BEGIN EXERCISE DATA
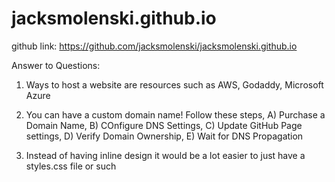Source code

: # jacksmolenski.github.io

github link: https://github.com/jacksmolenski/jacksmolenski.github.io

Answer to Questions:

1. Ways to host a website are resources such as AWS, Godaddy, Microsoft Azure

2. You can have a custom domain name! Follow these steps, A) Purchase a Domain Name, B) COnfigure DNS Settings, C) Update GitHub Page settings, D) Verify Domain Ownership, E) Wait for DNS Propagation

3. Instead of having inline design it would be a lot easier to just have a styles.css file or such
END EXERCISE DATA
= YOUR GOAL =
Down to the last line, set down the data above exactly, and omit all images.

= SOLVED PROBLEM =
Source code

: # jacksmolenski.github.io

github link: https://github.com/jacksmolenski/jacksmolenski.github.io

Answer to Questions:

1. Ways to host a website are resources such as AWS, Godaddy, Microsoft Azure

2. You can have a custom domain name! Follow these steps, A) Purchase a Domain Name, B) COnfigure DNS Settings, C) Update GitHub Page settings, D) Verify Domain Ownership, E) Wait for DNS Propagation

3. Instead of having inline design it would be a lot easier to just have a styles.css file or such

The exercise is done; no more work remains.